Scotch whisky struggles to succeed in South Korea

With Edrington’s announcement to exit South Korea, IWSR analyses the market shifts driving the South Korean beverage alcohol industry

 

Alcohol is considered an important part of daily life in South Korea; essential for unwinding in the evening and coping with a stressful work environment. Post-work drinks, where Soju and beer are prominent drink choices, also offer a way of bonding with colleagues and staying abreast of office news.

While imported beers, mixed drinks and wine have been enjoying strong success in the South Korean market, it is the whisky category (which has traditionally consisted almost entirely of Scotch) that continues to see its market share dwindle. “Since peaking in 2002, Scotch volumes have fallen by 75%, driven by declines in local brands aimed at the traditional on-trade (TOT) market, such as Diageo’s Windsor and Pernod Ricard’s Imperial,” remarks Tommy Keeling, IWSR’s Research Director for Asia Pacific.

In the face of continued decline, Pernod Ricard announced the sale of its Imperial Scotch brand and Diageo announced plans to close its whisky bottling plant in Incheon. Edrington also announced plans to cease its South Korean operations, though this decision is likely to have been driven by factors outside of the country’s dwindling Scotch sales. “Edrington’s business in South Korea is focused on single malts, which is a growing category in the country,” notes Keeling.

Blended Scotch whisky, however, continues to struggle in South Korea. The traditional on-trade (or TOT), which includes establishments such as Karaoke or hostess bars, remains the main channel for Scotch whisky sales. “The past decade, however, has seen the TOT channel shrink dramatically, due to a slower economy, stricter anti-corruption laws and a change in attitudes among younger people. While the modern on-trade (MOT) channel, which includes venues such as high-energy clubs, western style bars and gastro-lounges, is growing, it is not at a fast-enough rate to compensate for the decline in the TOT,” adds Keeling.

Compounding the problem has been the rise of a new class of low-ABV whiskies (typically 35% to 36.5% ABV), which appeared in 2010 pioneered by Busan-based Golden Blue. In 2018, sales of low-ABV whiskies surpassed Scotch for the first time. Keeling adds, “low-ABV whiskies are perceived as being healthier and easier to drink, which has made them popular with TOT hostesses who are key in driving sales in the TOT. While volumes have largely been restricted to the TOT, brands are increasingly bringing them into the MOT and off-trade.”

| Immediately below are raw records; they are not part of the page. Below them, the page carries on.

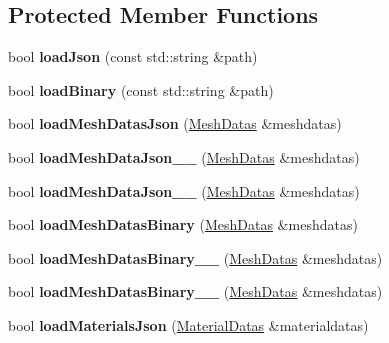 \subsection*{Protected Member Functions}
\begin{DoxyCompactItemize}
\item 
\mbox{\label{classBundle3D_a553e0dc85ddecccc99bc638e77cb612c}} 
bool {\bfseries load\+Json} (const std\+::string \&path)
\item 
\mbox{\label{classBundle3D_ab76b6bea00a0a651ba1df7346cae70ab}} 
bool {\bfseries load\+Binary} (const std\+::string \&path)
\item 
\mbox{\label{classBundle3D_ae12cd1944d7cf874a0d2f71df0991bc8}} 
bool {\bfseries load\+Mesh\+Datas\+Json} (\hyperlink{structMeshDatas}{Mesh\+Datas} \&meshdatas)
\item 
\mbox{\label{classBundle3D_a9d59ef3004556b7c949b1a8f1b72ada8}} 
bool {\bfseries load\+Mesh\+Data\+Json\+\_\+\_} (\hyperlink{structMeshDatas}{Mesh\+Datas} \&meshdatas)
\item 
\mbox{\label{classBundle3D_ad87b9d28a1d45cb977df126a57073bc4}} 
bool {\bfseries load\+Mesh\+Data\+Json\+\_\+\_} (\hyperlink{structMeshDatas}{Mesh\+Datas} \&meshdatas)
\item 
\mbox{\label{classBundle3D_ab9e41b6cd571717d4ffe73fe20eafb7f}} 
bool {\bfseries load\+Mesh\+Datas\+Binary} (\hyperlink{structMeshDatas}{Mesh\+Datas} \&meshdatas)
\item 
\mbox{\label{classBundle3D_accc23e1db385884932671f93b36c294e}} 
bool {\bfseries load\+Mesh\+Datas\+Binary\+\_\+\_} (\hyperlink{structMeshDatas}{Mesh\+Datas} \&meshdatas)
\item 
\mbox{\label{classBundle3D_a0e78626278f6d38a7c9aeca08301b6bd}} 
bool {\bfseries load\+Mesh\+Datas\+Binary\+\_\+\_} (\hyperlink{structMeshDatas}{Mesh\+Datas} \&meshdatas)
\item 
\mbox{\label{classBundle3D_a3c0fcdbe60122bdd2959cbcb3620d5a9}} 
bool {\bfseries load\+Materials\+Json} (\hyperlink{structMaterialDatas}{Material\+Datas} \&materialdatas)

\end{DoxyCompactItemize}
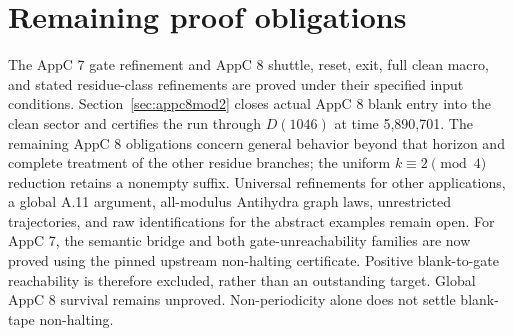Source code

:\documentclass[11pt]{article}
\DeclareRobustCommand{\_}{\ifmmode\sb\else\textunderscore\allowbreak\fi}
\theoremstyle{definition}
\theoremstyle{remark}
\begin{document}
\section{Remaining proof obligations}
\label{sec:limits}
The AppC 7 gate refinement and AppC 8 shuttle, reset, exit, full clean macro, and stated residue-class refinements are proved under their specified input conditions. Section~\ref{sec:appc8mod2} closes actual AppC 8 blank entry into the clean sector and certifies the run through $D(1046)$ at time 5,890,701. The remaining AppC 8 obligations concern general behavior beyond that horizon and complete treatment of the other residue branches; the uniform $k\equiv2\pmod4$ reduction retains a nonempty suffix. Universal refinements for other applications, a global A.11 argument, all-modulus Antihydra graph laws, unrestricted trajectories, and raw identifications for the abstract examples remain open. For AppC 7, the semantic bridge and both gate-unreachability families are now proved using the pinned upstream non-halting certificate. Positive blank-to-gate reachability is therefore excluded, rather than an outstanding target. Global AppC 8 survival remains unproved. Non-periodicity alone does not settle blank-tape non-halting.

\par\bigskip


\end{document}
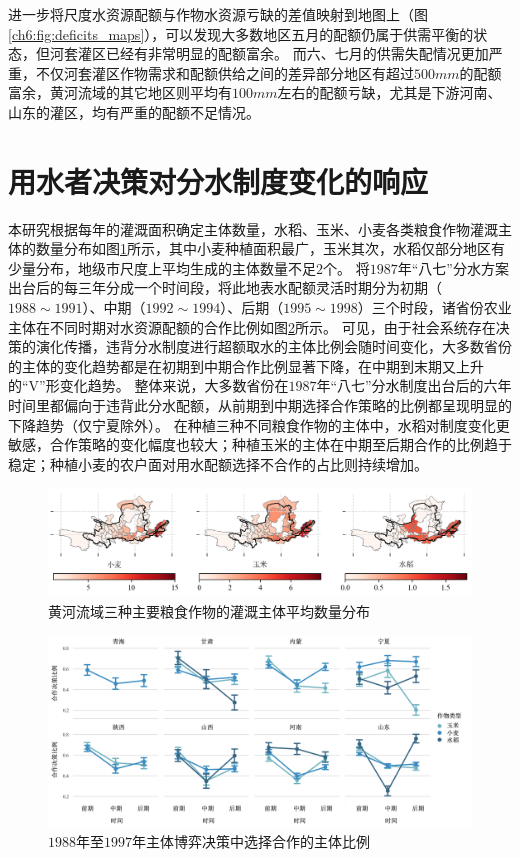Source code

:进一步将尺度水资源配额与作物水资源亏缺的差值映射到地图上（图\ref{ch6:fig:deficits_maps}），可以发现大多数地区五月的配额仍属于供需平衡的状态，但河套灌区已经有非常明显的配额富余。
而六、七月的供需失配情况更加严重，不仅河套灌区作物需求和配额供给之间的差异部分地区有超过$500mm$的配额富余，黄河流域的其它地区则平均有$100mm$左右的配额亏缺，尤其是下游河南、山东的灌区，均有严重的配额不足情况。

\section{用水者决策对分水制度变化的响应}

本研究根据每年的灌溉面积确定主体数量，水稻、玉米、小麦各类粮食作物灌溉主体的数量分布如图\ref{ch6:fig:agents}所示，其中小麦种植面积最广，玉米其次，水稻仅部分地区有少量分布，地级市尺度上平均生成的主体数量不足$2$个。
将$1987$年“八七”分水方案出台后的每三年分成一个时间段，将此地表水配额灵活时期分为初期（$1988 \sim 1991$）、中期（$1992 \sim 1994$）、后期（$1995 \sim 1998$）三个时段，诸省份农业主体在不同时期对水资源配额的合作比例如图\ref{ch6:fig:compliacne}所示。
可见，由于社会系统存在决策的演化传播，违背分水制度进行超额取水的主体比例会随时间变化，大多数省份的主体的变化趋势都是在初期到中期合作比例显著下降，在中期到末期又上升的“V”形变化趋势。
整体来说，大多数省份在$1987$年“八七”分水制度出台后的六年时间里都偏向于违背此分水配额，从前期到中期选择合作策略的比例都呈现明显的下降趋势（仅宁夏除外）。
在种植三种不同粮食作物的主体中，水稻对制度变化更敏感，合作策略的变化幅度也较大；种植玉米的主体在中期至后期合作的比例趋于稳定；种植小麦的农户面对用水配额选择不合作的占比则持续增加。

\begin{figure}[htb]
    \centering
    \includegraphics[width=\textwidth]{img/ch6/ch6_agents.png}
    \caption{黄河流域三种主要粮食作物的灌溉主体平均数量分布}\label{ch6:fig:agents}
\end{figure}

\begin{figure}[htb]
    \centering
    \includegraphics[width=\textwidth]{img/ch6/ch6_compliance.png}
    \caption{$1988$年至$1997$年主体博弈决策中选择合作的主体比例}\label{ch6:fig:compliacne}
\end{figure}

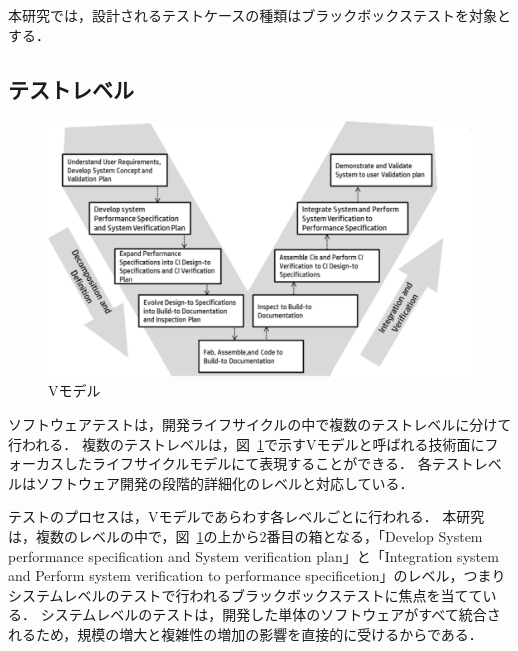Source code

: 本研究では，設計されるテストケースの種類はブラックボックステストを対象とする．

\subsection{テストレベル}

\begin{figure}[htbp]
  \begin{center}
  \includegraphics[width=12cm]{./image/D-2-Fig1.png}
  \caption{Vモデル}
  \label{fig:D-2-Fig1}
  \end{center}
\end{figure}
ソフトウェアテストは，開発ライフサイクルの中で複数のテストレベルに分けて行われる．
複数のテストレベルは，図~\ref{fig:D-2-Fig1}で示すVモデルと呼ばれる技術面にフォーカスしたライフサイクルモデルにて表現することができる\cite{forsberg}．
各テストレベルはソフトウェア開発の段階的詳細化のレベルと対応している．

テストのプロセスは，Vモデルであらわす各レベルごとに行われる．
本研究は，複数のレベルの中で，図~\ref{fig:D-2-Fig1}の上から2番目の箱となる，「Develop System performance specification and System verification plan」と「Integration system and Perform system verification to performance specificetion」のレベル，つまりシステムレベルのテストで行われるブラックボックステストに焦点を当てている．
システムレベルのテストは，開発した単体のソフトウェアがすべて統合されるため，規模の増大と複雑性の増加の影響を直接的に受けるからである．

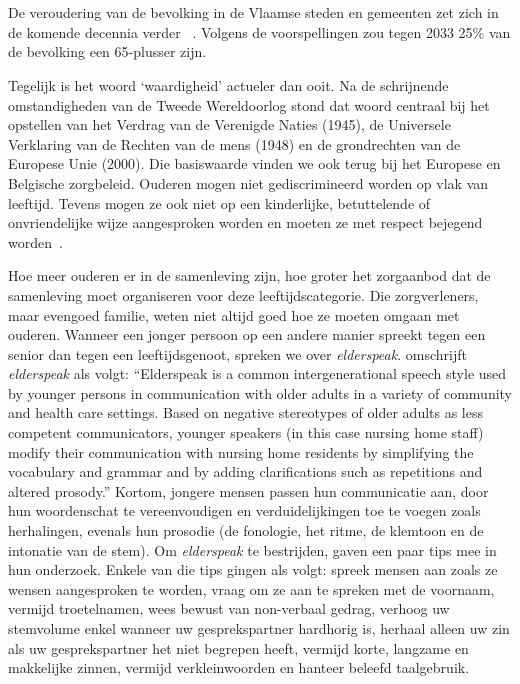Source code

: 
\chapter{}
\label{ch:inleiding}

De veroudering van de bevolking in de Vlaamse steden en gemeenten zet zich in de komende decennia verder ~\autocite{StatistiekVlaanderen2018}.
Volgens de voorspellingen zou tegen 2033 25\% van de bevolking een 65-plusser zijn.

Tegelijk is het woord `waardigheid' actueler dan ooit.
Na de schrijnende omstandigheden van de Tweede Wereldoorlog stond dat woord centraal bij het opstellen van het Verdrag van de Verenigde Naties (1945), de Universele Verklaring van de Rechten van de mens (1948) en de grondrechten van de Europese Unie (2000).
Die basiswaarde vinden we ook terug bij het Europese en Belgische zorgbeleid. Ouderen mogen niet gediscrimineerd worden op vlak van leeftijd. Tevens mogen ze ook niet op een kinderlijke, betuttelende of onvriendelijke wijze aangesproken worden en moeten ze met respect bejegend worden~\autocite{Campens2021}.

Hoe meer ouderen er in de samenleving zijn, hoe groter het zorgaanbod dat de samenleving moet organiseren voor deze leeftijdscategorie.
Die zorgverleners, maar evengoed familie, weten niet altijd goed hoe ze moeten omgaan met ouderen.
Wanneer een jonger persoon op een andere manier spreekt tegen een senior dan tegen een leeftijdsgenoot, spreken we over \textit{elderspeak}. \textcite{Williams2011} omschrijft \textit{elderspeak} als volgt: ``Elderspeak is a common intergenerational speech style used by younger persons in communication with older adults in a variety of community and health care settings. Based on negative stereotypes of older adults as less competent communicators, younger speakers (in this case nursing home staff) modify their communication with nursing home residents by simplifying the vocabulary and grammar and by adding clarifications such as repetitions and altered prosody.'' Kortom, jongere mensen passen hun communicatie aan, door hun woordenschat te vereenvoudigen en verduidelijkingen toe te voegen zoals herhalingen, evenals hun prosodie (de fonologie, het ritme, de klemtoon en de intonatie van de stem). Om \textit{elderspeak} te bestrijden, gaven \textcite{Wick2007} een paar tips mee in hun onderzoek.
Enkele van die tips gingen als volgt: spreek mensen aan zoals ze wensen aangesproken te worden, vraag om ze aan te spreken met de voornaam, vermijd troetelnamen, wees bewust van non-verbaal gedrag, verhoog uw stemvolume enkel wanneer uw gesprekspartner hardhorig is, herhaal alleen uw zin als uw gesprekspartner het niet begrepen heeft, vermijd korte, langzame en makkelijke zinnen, vermijd verkleinwoorden en hanteer beleefd taalgebruik.


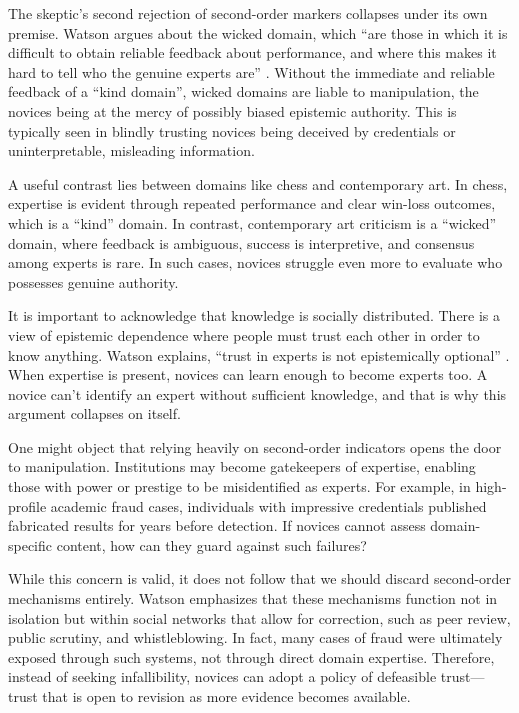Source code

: The skeptic’s second rejection of second-order markers collapses under its own premise. Watson argues about the wicked domain, which “are those in which it is difficult to obtain reliable feedback about performance, and where this makes it hard to tell who the genuine experts are” \autocite[p.\ 210]{watson2022fixing}. Without the immediate and reliable feedback of a “kind domain”, wicked domains are liable to manipulation, the novices being at the mercy of possibly biased epistemic authority. This is typically seen in blindly trusting novices being deceived by credentials or uninterpretable, misleading information.

A useful contrast lies between domains like chess and contemporary art. In chess, expertise is evident through repeated performance and clear win-loss outcomes, which is a “kind” domain. In contrast, contemporary art criticism is a “wicked” domain, where feedback is ambiguous, success is interpretive, and consensus among experts is rare. In such cases, novices struggle even more to evaluate who possesses genuine authority.

It is important to acknowledge that knowledge is socially distributed. There is a view of epistemic dependence where people must trust each other in order to know anything. Watson explains, “trust in experts is not epistemically optional” \autocite[p.\ 139]{watson2022fixing}. When expertise is present, novices can learn enough to become experts too. A novice can't identify an expert without sufficient knowledge, and that is why this argument collapses on itself.

One might object that relying heavily on second-order indicators opens the door to manipulation. Institutions may become gatekeepers of expertise, enabling those with power or prestige to be misidentified as experts. For example, in high-profile academic fraud cases, individuals with impressive credentials published fabricated results for years before detection. If novices cannot assess domain-specific content, how can they guard against such failures?

While this concern is valid, it does not follow that we should discard second-order mechanisms entirely. Watson emphasizes that these mechanisms function not in isolation but within social networks that allow for correction, such as peer review, public scrutiny, and whistleblowing. In fact, many cases of fraud were ultimately exposed through such systems, not through direct domain expertise. Therefore, instead of seeking infallibility, novices can adopt a policy of defeasible trust—trust that is open to revision as more evidence becomes available.

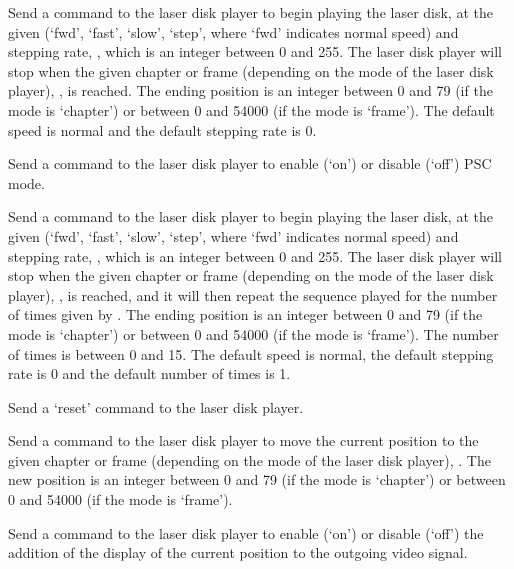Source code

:   Send a command to the laser disk player to begin playing the laser disk, at the given
   (`fwd', `fast', `slow', `step', where `fwd' indicates normal speed) and stepping
  rate, , which is an integer between 0 and 255.
  The laser disk player will stop when the given chapter or frame (depending on the mode of the laser
  disk player), , is reached.
  The ending position is an integer between 0 and 79 (if the mode is `chapter') or between 0 and
  54000 (if the mode is `frame').
  The default speed is normal and the default stepping rate is 0.
  
  Send a command to the laser disk player to enable (`on') or disable (`off') PSC mode.
  
  Send a command to the laser disk player to begin playing the laser disk, at the given
   (`fwd', `fast', `slow', `step', where `fwd' indicates normal speed) and stepping
  rate, , which is an integer between 0 and 255.
  The laser disk player will stop when the given chapter or frame (depending on the mode of the laser
  disk player), , is reached, and it will then repeat the sequence played for the
  number of times given by .
  The ending position is an integer between 0 and 79 (if the mode is `chapter') or between 0 and
  54000 (if the mode is `frame').
  The number of times is between 0 and 15.
  The default speed is normal, the default stepping rate is 0 and the default number of times is 1.
  
  Send a `reset' command to the laser disk player.
  
  Send a command to the laser disk player to move the current position to the given chapter or frame
  (depending on the mode of the laser disk player), .
  The new position is an integer between 0 and 79 (if the mode is `chapter') or between 0 and
  54000 (if the mode is `frame').
  
  Send a command to the laser disk player to enable (`on') or disable (`off') the addition of the
  display of the current position to the outgoing video signal.
  
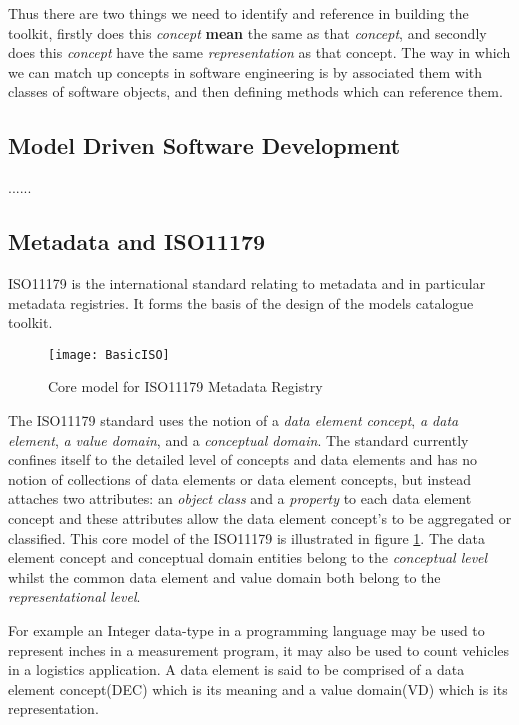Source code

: Thus there are two things we need to identify and reference in
building the toolkit, firstly does this \emph{concept} \textbf{mean}
the same as that \emph{concept}, and secondly does this \emph{concept}
have the same \emph{representation} as that concept. The way in which
we can match up concepts in software engineering is by associated them
with classes of software objects, and then defining methods which can
reference them.

\subsection{Model Driven Software Development}
......



\subsection{Metadata and ISO11179}
ISO11179 is the international standard relating to metadata and in particular metadata registries. It forms the basis of the design of the models catalogue toolkit.

\begin{figure}[here]
	\texttt{[image: BasicISO]}
	\caption{Core model for ISO11179 Metadata Registry} 
	\label{fig:basicMDR}
\end{figure}

The ISO11179 standard uses the notion of a \emph{data element concept}, \emph{a data element}, \emph{a value domain}, and a \emph{conceptual domain}. The standard currently confines itself to the detailed level of concepts and data elements and has no notion of collections of data elements or data element concepts, but instead attaches two attributes: an \emph{object class} and a \emph{property} to each data element concept and these attributes allow the data element concept's to be aggregated or classified. This core model of the ISO11179 is illustrated in figure \ref{fig:basicMDR}. The data element concept and conceptual domain entities belong to the \emph{conceptual level}  whilst the common data element and value domain both belong to the \emph{representational level}.


For example an Integer data-type in a programming language may be used to represent inches in a measurement program, it may also be used to count vehicles in a logistics application.  A data element is said to be comprised of a data element concept(DEC) which is its meaning and a value domain(VD) which is its representation.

“It is possible that consumers will eventually tire of low-ABV whiskies, but whether they move back to Scotch remains to be seen,” notes Keeling.

While Scotch faces increasing struggles, the South Korean whisky category does offer glimmers of hope; companies are innovating with new products that tap into the larger health and wellness movement; US, Irish and Japanese whiskies are growing, driven particularly by the popularity of highballs; and the small standard Scotch segment is enjoying success, driven by at-home drinking and the MOT.